連続企業爆破について、その当時の中上は、「現実の爆破は想像を超えてある。小説家の想像と現事実には千里のへだたりがある。その千里の距離を書くのが小説である」と、事件の衝撃を物書きとして受けとめる言葉に置き換えている。
ところで中上は、立川市の社会教育会館で観たという柳町光男の『ゴッド・スピード・ユー 〜 』を激賞したが、自分の映画はお気に召さなかったようで、「絶望した。決定的に駄目なのは、音に関してトロいことだ。バッチイ出来だった」と、本作をこき下ろしている。
主人公・吉岡を演じる暴走族上がりの本間優二には、その不器用さが絵になる役者という印象を私はいつも抱いていた。ドラマ『男たちの旅路 スペシャル』でも貫かれた、愚直でとんがった若い警備員の好演もそのひとつ。この人のうちに秘める叛逆とは、いったい何に根拠するのだろうか。早々の引退はとても残念に思う。

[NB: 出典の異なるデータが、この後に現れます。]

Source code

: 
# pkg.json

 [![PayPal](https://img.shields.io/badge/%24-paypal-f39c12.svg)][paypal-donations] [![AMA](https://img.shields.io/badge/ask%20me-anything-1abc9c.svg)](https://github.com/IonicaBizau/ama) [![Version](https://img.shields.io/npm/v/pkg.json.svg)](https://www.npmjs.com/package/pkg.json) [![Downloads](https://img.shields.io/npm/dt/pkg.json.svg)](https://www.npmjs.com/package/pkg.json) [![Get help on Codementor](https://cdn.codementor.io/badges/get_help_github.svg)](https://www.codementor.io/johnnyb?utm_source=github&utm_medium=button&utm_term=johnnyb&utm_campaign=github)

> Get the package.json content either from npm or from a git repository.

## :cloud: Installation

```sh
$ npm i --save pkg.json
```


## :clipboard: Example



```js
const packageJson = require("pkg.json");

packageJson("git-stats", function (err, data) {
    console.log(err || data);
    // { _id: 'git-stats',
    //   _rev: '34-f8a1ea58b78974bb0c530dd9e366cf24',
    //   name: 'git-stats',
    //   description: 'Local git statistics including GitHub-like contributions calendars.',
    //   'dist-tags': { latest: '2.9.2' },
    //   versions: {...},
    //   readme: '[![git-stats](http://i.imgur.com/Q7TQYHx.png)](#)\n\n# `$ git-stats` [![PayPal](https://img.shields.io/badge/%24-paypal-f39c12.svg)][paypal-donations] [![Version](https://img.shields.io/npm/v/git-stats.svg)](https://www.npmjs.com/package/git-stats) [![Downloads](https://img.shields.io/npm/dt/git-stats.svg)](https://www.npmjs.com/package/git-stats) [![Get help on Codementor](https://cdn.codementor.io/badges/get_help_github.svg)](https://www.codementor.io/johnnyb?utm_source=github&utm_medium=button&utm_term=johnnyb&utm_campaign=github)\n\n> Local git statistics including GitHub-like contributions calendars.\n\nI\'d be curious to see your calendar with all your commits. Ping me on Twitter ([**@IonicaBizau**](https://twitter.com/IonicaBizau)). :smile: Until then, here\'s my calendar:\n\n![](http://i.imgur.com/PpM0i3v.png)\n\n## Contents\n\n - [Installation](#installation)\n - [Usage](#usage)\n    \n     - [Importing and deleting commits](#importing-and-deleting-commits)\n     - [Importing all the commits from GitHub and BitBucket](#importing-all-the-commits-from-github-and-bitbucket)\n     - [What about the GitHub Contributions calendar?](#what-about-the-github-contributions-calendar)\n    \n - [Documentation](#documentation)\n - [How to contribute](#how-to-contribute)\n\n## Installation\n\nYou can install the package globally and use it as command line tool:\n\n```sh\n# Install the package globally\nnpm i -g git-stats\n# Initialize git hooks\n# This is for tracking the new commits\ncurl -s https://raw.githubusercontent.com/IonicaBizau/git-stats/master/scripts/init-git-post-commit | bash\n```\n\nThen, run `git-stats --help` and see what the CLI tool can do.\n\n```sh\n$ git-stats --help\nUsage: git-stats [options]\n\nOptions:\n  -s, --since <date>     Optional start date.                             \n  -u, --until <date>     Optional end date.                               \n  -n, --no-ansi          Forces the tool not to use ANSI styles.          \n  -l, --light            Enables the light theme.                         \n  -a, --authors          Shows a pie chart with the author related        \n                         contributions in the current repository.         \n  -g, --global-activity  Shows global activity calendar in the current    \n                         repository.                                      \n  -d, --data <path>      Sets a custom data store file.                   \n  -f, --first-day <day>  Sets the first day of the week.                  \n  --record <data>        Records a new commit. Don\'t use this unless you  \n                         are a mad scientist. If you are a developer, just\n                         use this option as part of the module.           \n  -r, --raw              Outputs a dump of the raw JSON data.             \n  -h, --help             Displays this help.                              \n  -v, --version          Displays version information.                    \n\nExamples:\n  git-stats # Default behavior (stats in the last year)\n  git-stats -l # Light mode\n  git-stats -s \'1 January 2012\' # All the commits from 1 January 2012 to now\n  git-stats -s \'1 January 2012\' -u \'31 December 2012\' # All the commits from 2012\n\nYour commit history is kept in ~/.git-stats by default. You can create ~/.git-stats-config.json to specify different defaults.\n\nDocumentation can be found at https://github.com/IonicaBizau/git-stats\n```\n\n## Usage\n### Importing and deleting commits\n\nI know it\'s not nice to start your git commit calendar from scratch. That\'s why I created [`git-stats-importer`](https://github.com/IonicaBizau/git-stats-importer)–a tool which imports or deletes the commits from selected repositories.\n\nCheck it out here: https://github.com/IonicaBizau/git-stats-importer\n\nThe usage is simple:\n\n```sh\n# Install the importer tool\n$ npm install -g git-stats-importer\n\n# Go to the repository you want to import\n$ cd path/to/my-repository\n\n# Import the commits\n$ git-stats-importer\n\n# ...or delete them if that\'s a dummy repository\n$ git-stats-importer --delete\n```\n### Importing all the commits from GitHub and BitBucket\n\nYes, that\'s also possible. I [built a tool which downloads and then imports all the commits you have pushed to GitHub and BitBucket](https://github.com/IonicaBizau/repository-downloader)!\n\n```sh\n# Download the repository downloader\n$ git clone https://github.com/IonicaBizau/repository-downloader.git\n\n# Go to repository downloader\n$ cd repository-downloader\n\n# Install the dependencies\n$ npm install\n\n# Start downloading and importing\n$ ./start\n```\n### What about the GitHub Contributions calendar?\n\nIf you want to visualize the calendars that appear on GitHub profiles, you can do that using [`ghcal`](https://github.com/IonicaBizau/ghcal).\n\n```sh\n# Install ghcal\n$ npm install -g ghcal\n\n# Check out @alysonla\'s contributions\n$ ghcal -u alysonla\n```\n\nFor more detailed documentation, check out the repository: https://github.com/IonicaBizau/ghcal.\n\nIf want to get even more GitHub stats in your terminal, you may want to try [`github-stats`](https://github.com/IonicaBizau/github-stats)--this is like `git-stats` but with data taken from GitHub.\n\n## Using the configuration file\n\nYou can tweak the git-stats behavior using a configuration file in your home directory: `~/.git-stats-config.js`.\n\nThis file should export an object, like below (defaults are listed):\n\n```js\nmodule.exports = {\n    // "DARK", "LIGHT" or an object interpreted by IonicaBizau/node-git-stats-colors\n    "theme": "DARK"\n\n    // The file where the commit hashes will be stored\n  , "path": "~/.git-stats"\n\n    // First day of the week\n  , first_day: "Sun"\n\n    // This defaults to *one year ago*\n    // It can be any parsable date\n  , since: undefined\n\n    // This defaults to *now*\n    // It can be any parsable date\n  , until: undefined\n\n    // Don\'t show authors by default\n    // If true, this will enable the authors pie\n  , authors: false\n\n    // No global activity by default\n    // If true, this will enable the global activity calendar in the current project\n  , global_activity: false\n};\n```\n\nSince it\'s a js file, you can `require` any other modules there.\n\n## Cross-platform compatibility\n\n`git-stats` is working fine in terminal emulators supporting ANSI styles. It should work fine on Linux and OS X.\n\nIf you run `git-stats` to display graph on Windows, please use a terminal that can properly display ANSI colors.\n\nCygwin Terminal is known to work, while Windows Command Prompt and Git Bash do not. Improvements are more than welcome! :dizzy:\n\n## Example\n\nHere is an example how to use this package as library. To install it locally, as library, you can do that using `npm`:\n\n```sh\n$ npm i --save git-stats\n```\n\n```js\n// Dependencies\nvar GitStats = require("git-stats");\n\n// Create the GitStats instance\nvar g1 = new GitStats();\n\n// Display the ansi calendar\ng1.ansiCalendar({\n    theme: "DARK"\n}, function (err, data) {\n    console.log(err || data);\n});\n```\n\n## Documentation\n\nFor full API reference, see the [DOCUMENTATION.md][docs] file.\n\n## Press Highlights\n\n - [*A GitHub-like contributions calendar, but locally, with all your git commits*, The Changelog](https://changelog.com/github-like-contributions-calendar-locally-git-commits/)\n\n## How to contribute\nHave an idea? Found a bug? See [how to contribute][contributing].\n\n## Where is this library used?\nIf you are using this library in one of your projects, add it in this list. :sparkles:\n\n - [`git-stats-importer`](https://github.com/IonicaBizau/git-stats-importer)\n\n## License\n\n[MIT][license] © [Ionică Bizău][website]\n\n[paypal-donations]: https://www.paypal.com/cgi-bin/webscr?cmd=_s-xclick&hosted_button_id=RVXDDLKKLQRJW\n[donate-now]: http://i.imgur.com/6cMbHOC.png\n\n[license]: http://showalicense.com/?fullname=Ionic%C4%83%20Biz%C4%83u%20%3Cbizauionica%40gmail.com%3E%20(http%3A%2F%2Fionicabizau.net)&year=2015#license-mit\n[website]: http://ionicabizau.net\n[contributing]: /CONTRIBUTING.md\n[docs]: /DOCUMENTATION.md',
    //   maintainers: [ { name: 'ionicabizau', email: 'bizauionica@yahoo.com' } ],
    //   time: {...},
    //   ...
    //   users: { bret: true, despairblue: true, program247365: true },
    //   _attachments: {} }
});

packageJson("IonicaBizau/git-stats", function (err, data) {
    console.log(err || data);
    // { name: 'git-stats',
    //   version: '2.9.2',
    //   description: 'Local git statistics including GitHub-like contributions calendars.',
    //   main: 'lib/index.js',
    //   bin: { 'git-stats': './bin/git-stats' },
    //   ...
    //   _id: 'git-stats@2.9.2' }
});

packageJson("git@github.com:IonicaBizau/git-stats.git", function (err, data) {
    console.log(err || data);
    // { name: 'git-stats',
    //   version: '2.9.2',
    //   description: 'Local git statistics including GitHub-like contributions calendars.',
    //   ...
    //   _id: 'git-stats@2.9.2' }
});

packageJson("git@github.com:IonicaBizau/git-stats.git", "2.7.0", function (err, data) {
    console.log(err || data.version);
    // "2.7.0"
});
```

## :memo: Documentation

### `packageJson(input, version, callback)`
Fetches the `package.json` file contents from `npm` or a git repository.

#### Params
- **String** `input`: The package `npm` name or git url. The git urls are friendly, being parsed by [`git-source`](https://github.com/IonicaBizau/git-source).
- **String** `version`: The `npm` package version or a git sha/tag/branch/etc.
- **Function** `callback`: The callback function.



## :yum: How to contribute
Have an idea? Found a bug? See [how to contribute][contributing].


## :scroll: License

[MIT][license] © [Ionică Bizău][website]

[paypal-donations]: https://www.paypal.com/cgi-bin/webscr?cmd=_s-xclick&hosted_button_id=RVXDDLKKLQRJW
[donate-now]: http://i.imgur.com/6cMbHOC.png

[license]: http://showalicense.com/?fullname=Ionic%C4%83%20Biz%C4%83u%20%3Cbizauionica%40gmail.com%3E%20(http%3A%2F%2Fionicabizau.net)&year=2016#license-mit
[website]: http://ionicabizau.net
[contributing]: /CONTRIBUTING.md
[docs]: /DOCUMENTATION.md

沖山秀子は、本当にビルから飛び降りた実生活の苦悩そのままに、怖いほどに真に迫る演技をみせている。なお、「かさぶたのマリアさま」のモデルとなった女性は、中上の同人仲間だった作家の小林美代子である。精神を患っていた彼女は、小説『十九歳の地図』が発表されてから3ヶ月後に睡眠薬を使って自殺した。
わい雑な路地、古い木造アパート、木造家屋にバラック街。市井の営為にありふれた日常があり、貧しくも肩を寄せ合い、格好わるく、不器用に人が生きている。下町の路地は、いわゆる中上健次の路地文学と呼ばれる〈紀州サーガ〉のそれとは違う意味をもつ。風通しの悪さ、死にたくても死ねない、生きるほか道はない。人が人であり、生活が生活であり続ける。そんな青春の群像を、醜く美しい都会の路地に見たのである。
死を前にして名乗り出た爆破事件の容疑者は、いったい何に抗い、あがき、なにものになろうとしたのだろうか。